## Required action:
Tally the lines below that include "telnet" and give only the total.

____ Record set

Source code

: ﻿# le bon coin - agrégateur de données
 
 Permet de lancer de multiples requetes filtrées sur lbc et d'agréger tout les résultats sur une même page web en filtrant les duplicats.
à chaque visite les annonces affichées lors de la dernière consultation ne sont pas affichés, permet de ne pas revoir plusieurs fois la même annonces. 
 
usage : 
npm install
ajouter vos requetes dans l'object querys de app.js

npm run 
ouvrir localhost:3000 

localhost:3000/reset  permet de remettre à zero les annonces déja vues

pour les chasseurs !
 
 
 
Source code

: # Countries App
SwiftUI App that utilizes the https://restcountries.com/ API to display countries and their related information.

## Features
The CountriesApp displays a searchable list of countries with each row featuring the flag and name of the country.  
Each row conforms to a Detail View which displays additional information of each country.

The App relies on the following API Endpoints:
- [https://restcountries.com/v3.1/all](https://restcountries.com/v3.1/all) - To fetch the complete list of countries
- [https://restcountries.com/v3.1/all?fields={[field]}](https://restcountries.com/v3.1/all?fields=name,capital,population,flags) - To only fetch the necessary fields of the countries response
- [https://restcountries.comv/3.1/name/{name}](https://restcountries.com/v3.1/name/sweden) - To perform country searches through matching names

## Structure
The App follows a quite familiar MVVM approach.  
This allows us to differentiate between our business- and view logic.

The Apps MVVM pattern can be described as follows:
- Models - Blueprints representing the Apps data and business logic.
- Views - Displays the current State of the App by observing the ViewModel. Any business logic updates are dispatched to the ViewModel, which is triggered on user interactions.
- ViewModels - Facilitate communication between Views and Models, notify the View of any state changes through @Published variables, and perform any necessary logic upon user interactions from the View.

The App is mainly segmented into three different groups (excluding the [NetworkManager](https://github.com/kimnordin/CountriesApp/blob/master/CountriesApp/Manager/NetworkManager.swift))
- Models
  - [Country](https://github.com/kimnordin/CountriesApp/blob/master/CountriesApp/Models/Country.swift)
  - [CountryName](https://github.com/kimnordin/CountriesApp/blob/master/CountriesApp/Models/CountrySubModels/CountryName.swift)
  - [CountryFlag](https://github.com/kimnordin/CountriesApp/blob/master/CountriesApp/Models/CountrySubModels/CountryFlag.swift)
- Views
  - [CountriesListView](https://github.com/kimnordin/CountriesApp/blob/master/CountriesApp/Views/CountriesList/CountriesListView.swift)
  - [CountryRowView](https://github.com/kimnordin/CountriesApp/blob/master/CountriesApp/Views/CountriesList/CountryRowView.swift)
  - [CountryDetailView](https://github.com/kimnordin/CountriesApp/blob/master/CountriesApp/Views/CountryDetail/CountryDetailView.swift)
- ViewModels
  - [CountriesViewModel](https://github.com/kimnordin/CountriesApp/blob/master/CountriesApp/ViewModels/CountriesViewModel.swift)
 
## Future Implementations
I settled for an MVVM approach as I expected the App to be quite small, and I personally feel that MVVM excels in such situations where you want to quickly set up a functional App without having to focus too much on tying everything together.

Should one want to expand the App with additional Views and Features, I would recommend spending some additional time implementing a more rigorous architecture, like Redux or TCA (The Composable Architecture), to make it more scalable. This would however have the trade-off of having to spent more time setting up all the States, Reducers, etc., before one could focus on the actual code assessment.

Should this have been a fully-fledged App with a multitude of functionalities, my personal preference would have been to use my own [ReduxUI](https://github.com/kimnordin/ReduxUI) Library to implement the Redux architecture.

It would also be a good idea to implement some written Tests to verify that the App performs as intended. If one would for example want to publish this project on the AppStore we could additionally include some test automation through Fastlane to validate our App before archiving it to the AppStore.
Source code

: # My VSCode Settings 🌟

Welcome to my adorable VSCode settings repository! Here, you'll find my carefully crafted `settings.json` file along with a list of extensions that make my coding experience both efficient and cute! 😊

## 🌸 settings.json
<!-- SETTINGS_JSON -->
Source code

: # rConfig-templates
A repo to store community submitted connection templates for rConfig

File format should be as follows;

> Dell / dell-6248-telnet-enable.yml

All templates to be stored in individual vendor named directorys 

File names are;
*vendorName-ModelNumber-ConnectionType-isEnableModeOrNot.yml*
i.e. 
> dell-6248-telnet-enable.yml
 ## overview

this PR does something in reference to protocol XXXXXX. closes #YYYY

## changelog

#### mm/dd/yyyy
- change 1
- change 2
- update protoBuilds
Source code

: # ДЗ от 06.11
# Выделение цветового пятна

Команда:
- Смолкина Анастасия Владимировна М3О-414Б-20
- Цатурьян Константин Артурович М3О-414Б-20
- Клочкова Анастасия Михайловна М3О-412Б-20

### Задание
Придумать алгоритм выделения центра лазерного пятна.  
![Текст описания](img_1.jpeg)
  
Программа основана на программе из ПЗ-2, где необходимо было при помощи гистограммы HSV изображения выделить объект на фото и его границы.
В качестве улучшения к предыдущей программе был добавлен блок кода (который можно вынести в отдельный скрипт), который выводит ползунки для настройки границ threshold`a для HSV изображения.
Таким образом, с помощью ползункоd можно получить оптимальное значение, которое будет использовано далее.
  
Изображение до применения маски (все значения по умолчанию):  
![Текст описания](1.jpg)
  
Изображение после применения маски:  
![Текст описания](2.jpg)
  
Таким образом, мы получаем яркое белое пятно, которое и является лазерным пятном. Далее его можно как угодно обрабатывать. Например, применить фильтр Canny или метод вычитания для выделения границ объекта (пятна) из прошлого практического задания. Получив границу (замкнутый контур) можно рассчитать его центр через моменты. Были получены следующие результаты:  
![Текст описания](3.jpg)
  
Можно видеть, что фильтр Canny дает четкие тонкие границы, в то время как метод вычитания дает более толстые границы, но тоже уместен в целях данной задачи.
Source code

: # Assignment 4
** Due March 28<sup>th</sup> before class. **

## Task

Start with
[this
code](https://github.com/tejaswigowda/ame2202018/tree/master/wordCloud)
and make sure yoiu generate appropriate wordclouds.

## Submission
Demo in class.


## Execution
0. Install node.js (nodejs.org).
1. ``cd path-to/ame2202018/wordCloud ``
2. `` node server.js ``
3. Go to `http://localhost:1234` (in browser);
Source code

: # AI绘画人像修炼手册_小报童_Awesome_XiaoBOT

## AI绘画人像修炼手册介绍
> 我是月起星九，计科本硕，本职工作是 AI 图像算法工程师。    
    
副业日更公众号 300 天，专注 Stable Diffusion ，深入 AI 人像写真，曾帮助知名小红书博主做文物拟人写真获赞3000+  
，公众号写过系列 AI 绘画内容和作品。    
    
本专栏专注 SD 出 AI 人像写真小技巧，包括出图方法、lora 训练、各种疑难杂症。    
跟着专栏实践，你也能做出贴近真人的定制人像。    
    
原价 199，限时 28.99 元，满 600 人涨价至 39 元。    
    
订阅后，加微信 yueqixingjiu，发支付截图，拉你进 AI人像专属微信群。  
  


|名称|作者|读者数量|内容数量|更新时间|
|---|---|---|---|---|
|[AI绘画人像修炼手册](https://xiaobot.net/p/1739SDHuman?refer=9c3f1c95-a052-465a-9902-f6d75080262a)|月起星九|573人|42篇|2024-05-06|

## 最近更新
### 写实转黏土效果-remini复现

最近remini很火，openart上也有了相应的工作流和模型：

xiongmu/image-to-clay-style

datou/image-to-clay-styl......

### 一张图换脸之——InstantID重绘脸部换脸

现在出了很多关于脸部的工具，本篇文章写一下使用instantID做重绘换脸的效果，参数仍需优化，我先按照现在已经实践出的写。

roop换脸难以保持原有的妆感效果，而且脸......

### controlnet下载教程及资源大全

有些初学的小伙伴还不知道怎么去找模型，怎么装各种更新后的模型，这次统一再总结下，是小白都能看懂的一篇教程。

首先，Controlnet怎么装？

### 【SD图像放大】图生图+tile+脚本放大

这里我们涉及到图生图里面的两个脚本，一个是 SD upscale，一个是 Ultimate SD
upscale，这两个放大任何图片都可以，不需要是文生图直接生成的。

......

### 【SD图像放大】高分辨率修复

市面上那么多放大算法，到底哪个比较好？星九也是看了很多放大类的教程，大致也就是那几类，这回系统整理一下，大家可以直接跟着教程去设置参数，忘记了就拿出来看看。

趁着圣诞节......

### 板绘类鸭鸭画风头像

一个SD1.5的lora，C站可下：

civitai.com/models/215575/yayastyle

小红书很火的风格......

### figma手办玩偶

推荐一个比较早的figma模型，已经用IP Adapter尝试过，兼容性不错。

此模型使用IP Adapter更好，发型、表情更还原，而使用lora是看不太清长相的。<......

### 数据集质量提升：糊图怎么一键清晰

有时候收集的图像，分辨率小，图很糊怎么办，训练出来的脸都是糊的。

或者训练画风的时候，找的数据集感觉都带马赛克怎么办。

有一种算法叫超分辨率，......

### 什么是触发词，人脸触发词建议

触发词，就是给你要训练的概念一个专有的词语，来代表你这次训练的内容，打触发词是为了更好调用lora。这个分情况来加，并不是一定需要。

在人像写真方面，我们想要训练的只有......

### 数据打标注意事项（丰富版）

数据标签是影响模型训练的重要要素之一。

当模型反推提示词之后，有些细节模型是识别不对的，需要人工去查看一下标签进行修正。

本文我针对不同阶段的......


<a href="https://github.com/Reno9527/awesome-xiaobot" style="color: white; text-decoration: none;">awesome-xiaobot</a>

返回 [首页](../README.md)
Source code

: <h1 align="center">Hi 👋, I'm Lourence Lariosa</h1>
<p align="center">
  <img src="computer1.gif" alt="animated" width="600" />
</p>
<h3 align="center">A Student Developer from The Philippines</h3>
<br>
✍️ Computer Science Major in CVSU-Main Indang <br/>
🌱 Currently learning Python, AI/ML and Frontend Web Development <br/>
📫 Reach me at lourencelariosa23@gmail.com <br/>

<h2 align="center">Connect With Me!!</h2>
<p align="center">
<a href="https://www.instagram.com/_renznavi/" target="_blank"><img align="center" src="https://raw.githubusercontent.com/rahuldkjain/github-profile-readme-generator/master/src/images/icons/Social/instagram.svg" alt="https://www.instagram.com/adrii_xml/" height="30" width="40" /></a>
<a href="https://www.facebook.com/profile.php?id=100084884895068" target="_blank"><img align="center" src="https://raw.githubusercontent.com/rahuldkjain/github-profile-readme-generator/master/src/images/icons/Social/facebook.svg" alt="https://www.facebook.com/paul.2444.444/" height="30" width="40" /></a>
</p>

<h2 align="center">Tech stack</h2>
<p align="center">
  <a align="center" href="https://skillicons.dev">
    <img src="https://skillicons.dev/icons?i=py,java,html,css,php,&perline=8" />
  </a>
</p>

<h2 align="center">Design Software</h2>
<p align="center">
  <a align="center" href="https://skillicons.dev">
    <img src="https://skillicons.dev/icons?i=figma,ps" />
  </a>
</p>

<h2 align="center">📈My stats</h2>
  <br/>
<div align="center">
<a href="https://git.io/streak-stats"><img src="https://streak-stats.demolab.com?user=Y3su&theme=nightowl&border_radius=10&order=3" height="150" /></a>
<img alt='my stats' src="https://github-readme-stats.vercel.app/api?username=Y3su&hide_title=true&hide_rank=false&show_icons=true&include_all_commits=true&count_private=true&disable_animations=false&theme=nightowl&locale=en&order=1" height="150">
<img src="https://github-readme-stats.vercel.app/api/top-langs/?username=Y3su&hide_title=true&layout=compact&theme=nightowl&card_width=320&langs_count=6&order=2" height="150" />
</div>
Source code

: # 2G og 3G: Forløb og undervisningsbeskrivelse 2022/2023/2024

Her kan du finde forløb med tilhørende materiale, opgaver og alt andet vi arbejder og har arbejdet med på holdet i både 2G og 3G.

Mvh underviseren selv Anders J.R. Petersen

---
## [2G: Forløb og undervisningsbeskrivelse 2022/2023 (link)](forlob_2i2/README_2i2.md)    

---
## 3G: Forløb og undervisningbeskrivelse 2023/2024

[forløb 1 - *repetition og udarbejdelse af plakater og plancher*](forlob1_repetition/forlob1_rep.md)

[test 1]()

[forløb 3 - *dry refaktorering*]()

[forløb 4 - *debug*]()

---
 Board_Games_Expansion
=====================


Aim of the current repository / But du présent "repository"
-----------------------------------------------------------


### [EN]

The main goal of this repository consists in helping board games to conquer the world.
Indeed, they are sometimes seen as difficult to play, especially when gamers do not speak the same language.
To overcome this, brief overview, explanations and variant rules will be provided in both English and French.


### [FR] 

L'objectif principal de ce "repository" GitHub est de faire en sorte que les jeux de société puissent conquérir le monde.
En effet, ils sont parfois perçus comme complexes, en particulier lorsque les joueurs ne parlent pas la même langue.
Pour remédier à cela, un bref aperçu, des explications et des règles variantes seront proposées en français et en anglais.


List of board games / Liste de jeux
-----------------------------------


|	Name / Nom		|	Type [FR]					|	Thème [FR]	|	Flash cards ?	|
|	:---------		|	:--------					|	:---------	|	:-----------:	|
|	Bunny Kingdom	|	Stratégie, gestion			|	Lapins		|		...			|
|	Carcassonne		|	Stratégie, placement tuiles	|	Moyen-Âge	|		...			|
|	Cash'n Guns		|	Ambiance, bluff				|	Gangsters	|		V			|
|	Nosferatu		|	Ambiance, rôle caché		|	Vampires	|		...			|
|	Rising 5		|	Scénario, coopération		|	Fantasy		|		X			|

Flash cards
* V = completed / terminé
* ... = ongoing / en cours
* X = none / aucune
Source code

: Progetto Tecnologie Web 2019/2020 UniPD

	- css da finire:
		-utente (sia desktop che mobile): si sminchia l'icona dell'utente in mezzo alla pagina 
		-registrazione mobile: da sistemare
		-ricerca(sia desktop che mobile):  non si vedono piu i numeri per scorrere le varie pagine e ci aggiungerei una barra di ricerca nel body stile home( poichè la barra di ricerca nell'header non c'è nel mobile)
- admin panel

________

## Response box:
2